Одни уверяют, что вождь заболел. Эта версия ничем не подтверждается. Другие утверждают, что Сталин впал в депрессию. На него словно столбняк нашел. Судя по словам очевидцев, он никак не мог собраться, чтобы исполнять свои обязанности руководителя страны.
27 июня Сталин приехал в Кремль к четырем часам дня. Около трех ночи отправился отдыхать на дачу. 28 июня появился только в восьмом часу вечера. Принял довольно много посетителей. Последние – Берия и Микоян – ушли от него около часа ночи. А на следующий день, 29 июня, вождь вообще не приехал в Кремль. Не появился он и 30 июня. Страницы «Журнала записи лиц, принятых И. В. Сталиным», пусты. А сталинские секретари отличались редкой пунктуальностью.
Что же случилось? Сталин впервые с начала войны осознал масштаб происходящей катастрофы. Первые дни после 22 июня он еще пребывал в иллюзиях, верил, что Красная армия вот-вот перейдет в наступление и разгромит наступающего врага.
А 28 июня ударная сила вермахта, 2-я и 3-я танковые группы, соединились в районе Минска. Вечером советские войска оставили город. На следующий день об этом стало известно в Москве. Появление немцев в столице Белоруссии было шоком для Сталина. Сталин позвонил наркому обороны маршалу Семену Константиновичу Тимошенко:
– Что происходит под Минском?
Нарком, видимо, не решился сказать, что Минск потерян. Может быть, надеялся отбить город. Может, просто не нашел в себе силы признать совершившиеся. Ответил уклончиво:
– Я не готов к докладу, товарищ Сталин. Нет связи с Западным фронтом.

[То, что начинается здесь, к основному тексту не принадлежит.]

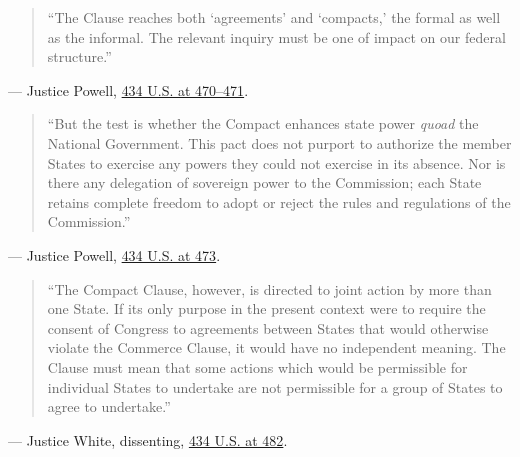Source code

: \documentclass[12pt]{article}
\begin{document}
\begin{quote}
``The Clause reaches both `agreements' and `compacts,' the formal as well as the informal. The relevant inquiry must be one of impact on our federal structure.''
\end{quote}
\noindent --- Justice Powell, \href{https://supreme.justia.com/cases/federal/us/434/452/}{434 U.S. at 470--471}.

\begin{quote}
``But the test is whether the Compact enhances state power \textit{quoad} the National Government. This pact does not purport to authorize the member States to exercise any powers they could not exercise in its absence. Nor is there any delegation of sovereign power to the Commission; each State retains complete freedom to adopt or reject the rules and regulations of the Commission.''
\end{quote}
\noindent --- Justice Powell, \href{https://supreme.justia.com/cases/federal/us/434/452/}{434 U.S. at 473}.

\begin{quote}
``The Compact Clause, however, is directed to joint action by more than one State. If its only purpose in the present context were to require the consent of Congress to agreements between States that would otherwise violate the Commerce Clause, it would have no independent meaning. The Clause must mean that some actions which would be permissible for individual States to undertake are not permissible for a group of States to agree to undertake.''
\end{quote}
\noindent --- Justice White, dissenting, \href{https://www.law.cornell.edu/supremecourt/text/434/452}{434 U.S. at 482}.
\end{document}
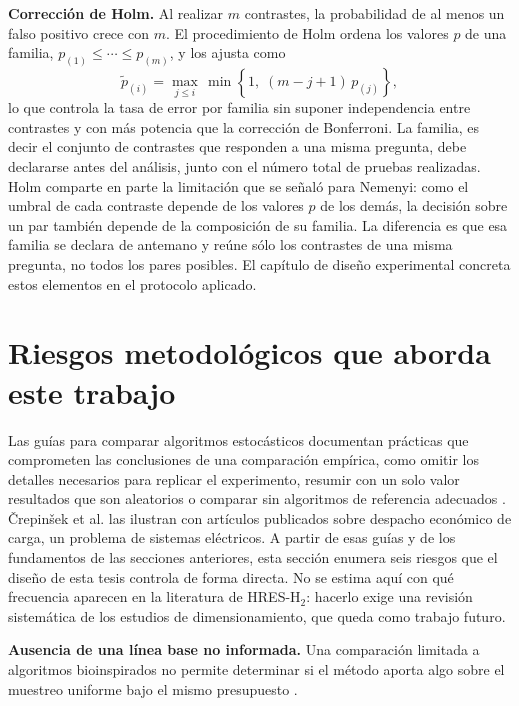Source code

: \textbf{Corrección de Holm.} Al realizar $m$ contrastes, la probabilidad de al menos un falso positivo crece con $m$. El procedimiento de Holm \cite{Holm1979} ordena los valores $p$ de una familia, $p_{(1)}\leq\cdots\leq p_{(m)}$, y los ajusta como
\begin{equation}
\tilde p_{(i)}=\max_{j\leq i}\,\min\left\{1,\;(m-j+1)\,p_{(j)}\right\},
\label{eq:holm}
\end{equation}
lo que controla la tasa de error por familia sin suponer independencia entre contrastes y con más potencia que la corrección de Bonferroni. La familia, es decir el conjunto de contrastes que responden a una misma pregunta, debe declararse antes del análisis, junto con el número total de pruebas realizadas. Holm comparte en parte la limitación que se señaló para Nemenyi: como el umbral de cada contraste depende de los valores $p$ de los demás, la decisión sobre un par también depende de la composición de su familia. La diferencia es que esa familia se declara de antemano y reúne sólo los contrastes de una misma pregunta, no todos los pares posibles. El capítulo de diseño experimental concreta estos elementos en el protocolo aplicado.

\section{Riesgos metodológicos que aborda este trabajo}
\label{sec:riesgos_metodologicos}

Las guías para comparar algoritmos estocásticos documentan prácticas que comprometen las conclusiones de una comparación empírica, como omitir los detalles necesarios para replicar el experimento, resumir con un solo valor resultados que son aleatorios o comparar sin algoritmos de referencia adecuados \cite{Crepinsek2014Pitfalls,LaTorre2021Guidelines}. Črepinšek et al. las ilustran con artículos publicados sobre despacho económico de carga, un problema de sistemas eléctricos. A partir de esas guías y de los fundamentos de las secciones anteriores, esta sección enumera seis riesgos que el diseño de esta tesis controla de forma directa. No se estima aquí con qué frecuencia aparecen en la literatura de HRES-H$_2$: hacerlo exige una revisión sistemática de los estudios de dimensionamiento, que queda como trabajo futuro.

\textbf{Ausencia de una línea base no informada.} Una comparación limitada a algoritmos bioinspirados no permite determinar si el método aporta algo sobre el muestreo uniforme bajo el mismo presupuesto \cite{Arcuri2014Hitchhiker}.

Связи действительно не было. Офицеры оперативного управления Генштаба Красной армии обзванивали сельсоветы, спрашивали, нет ли в деревне немцев.
Тогда Сталин взял с собой своего заместителя в правительстве Вячеслава Молотова, секретаря ЦК по кадрам Георгия Маленкова и наркома внутренних дел Лаврентия Берию и приехал в здание наркомата обороны на улице Фрунзе. Вождь в принципе не любил одиночества. Но в тот момент еще и хотел подкрепить себя ключевыми фигурами партийно-государственного аппарата. Высокопоставленные гости поднялись в кабинет наркома на втором этаже. У Тимошенко собрались начальник Генерального штаба Жуков, его первый заместитель генерал-лейтенант Николай Федорович Ватутин, офицеры главного оперативного управления.
Сталин находился во взвинченном состоянии.
Нарком, побледнев, доложил:
– Товарищ Сталин, руководство наркомата и Генштаба изучают обстановку, сложившуюся на фронтах.
Сталин остановился у карты Западного фронта. Все офицеры вышли. Остались Тимошенко, Жуков и Ватутин.
Сталин повернулся к ним:
– Мы ждем. Докладывайте обстановку.
Тимошенко так и не сумел собраться. Он заговорил, сильно волнуясь:
– Товарищ Сталин, мы не успели проанализировать все полученные от фронтов материалы. Многое для нас пока что не ясно. Я не готов к докладу.
И вот после этих слов наркома обороны, по словам очевидцев, Сталин сорвался:
– Да вы просто боитесь доложить нам правду! Потеряли Белоруссию и хотите поставить нас перед совершившимся фактом?
Он повернулся к Жукову:
– Вы управляете фронтами? Или Генеральный штаб только регистрирует поступающую информацию?